▸ Problem details:
In full and without deviation, reproduce the records that follow.

▸ Record extracts:
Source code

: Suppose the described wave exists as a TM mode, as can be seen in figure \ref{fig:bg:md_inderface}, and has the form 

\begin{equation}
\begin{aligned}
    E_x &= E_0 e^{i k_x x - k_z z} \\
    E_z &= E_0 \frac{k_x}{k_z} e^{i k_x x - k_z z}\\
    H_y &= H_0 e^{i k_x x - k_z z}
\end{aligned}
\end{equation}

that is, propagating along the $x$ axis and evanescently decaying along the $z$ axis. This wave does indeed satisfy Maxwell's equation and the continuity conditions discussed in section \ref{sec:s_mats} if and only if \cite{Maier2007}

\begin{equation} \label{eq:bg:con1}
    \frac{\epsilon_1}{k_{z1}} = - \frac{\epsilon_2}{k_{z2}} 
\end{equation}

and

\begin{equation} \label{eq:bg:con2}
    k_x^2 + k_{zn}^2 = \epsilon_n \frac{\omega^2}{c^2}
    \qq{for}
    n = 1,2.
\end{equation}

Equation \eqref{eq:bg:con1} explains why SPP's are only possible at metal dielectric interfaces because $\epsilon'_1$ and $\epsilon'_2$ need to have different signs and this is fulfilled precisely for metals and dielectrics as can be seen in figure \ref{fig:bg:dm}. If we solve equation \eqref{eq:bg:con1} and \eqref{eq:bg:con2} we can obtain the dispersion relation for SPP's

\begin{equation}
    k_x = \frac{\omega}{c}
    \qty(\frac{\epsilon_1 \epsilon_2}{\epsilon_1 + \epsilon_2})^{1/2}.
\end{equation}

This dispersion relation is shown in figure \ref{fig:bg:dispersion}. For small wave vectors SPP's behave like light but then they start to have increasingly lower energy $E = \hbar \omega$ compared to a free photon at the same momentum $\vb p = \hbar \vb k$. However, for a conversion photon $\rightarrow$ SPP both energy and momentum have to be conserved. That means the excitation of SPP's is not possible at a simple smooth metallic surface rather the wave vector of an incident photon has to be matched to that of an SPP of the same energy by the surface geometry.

▸ Answer box:
Source code

: Suppose the described wave exists as a TM mode, as can be seen in figure \ref{fig:bg:md_inderface}, and has the form 

\begin{equation}
\begin{aligned}
    E_x &= E_0 e^{i k_x x - k_z z} \\
    E_z &= E_0 \frac{k_x}{k_z} e^{i k_x x - k_z z}\\
    H_y &= H_0 e^{i k_x x - k_z z}
\end{aligned}
\end{equation}

that is, propagating along the $x$ axis and evanescently decaying along the $z$ axis. This wave does indeed satisfy Maxwell's equation and the continuity conditions discussed in section \ref{sec:s_mats} if and only if \cite{Maier2007}

\begin{equation} \label{eq:bg:con1}
    \frac{\epsilon_1}{k_{z1}} = - \frac{\epsilon_2}{k_{z2}} 
\end{equation}

and

\begin{equation} \label{eq:bg:con2}
    k_x^2 + k_{zn}^2 = \epsilon_n \frac{\omega^2}{c^2}
    \qq{for}
    n = 1,2.
\end{equation}

Equation \eqref{eq:bg:con1} explains why SPP's are only possible at metal dielectric interfaces because $\epsilon'_1$ and $\epsilon'_2$ need to have different signs and this is fulfilled precisely for metals and dielectrics as can be seen in figure \ref{fig:bg:dm}. If we solve equation \eqref{eq:bg:con1} and \eqref{eq:bg:con2} we can obtain the dispersion relation for SPP's

\begin{equation}
    k_x = \frac{\omega}{c}
    \qty(\frac{\epsilon_1 \epsilon_2}{\epsilon_1 + \epsilon_2})^{1/2}.
\end{equation}

This dispersion relation is shown in figure \ref{fig:bg:dispersion}. For small wave vectors SPP's behave like light but then they start to have increasingly lower energy $E = \hbar \omega$ compared to a free photon at the same momentum $\vb p = \hbar \vb k$. However, for a conversion photon $\rightarrow$ SPP both energy and momentum have to be conserved. That means the excitation of SPP's is not possible at a simple smooth metallic surface rather the wave vector of an incident photon has to be matched to that of an SPP of the same energy by the surface geometry.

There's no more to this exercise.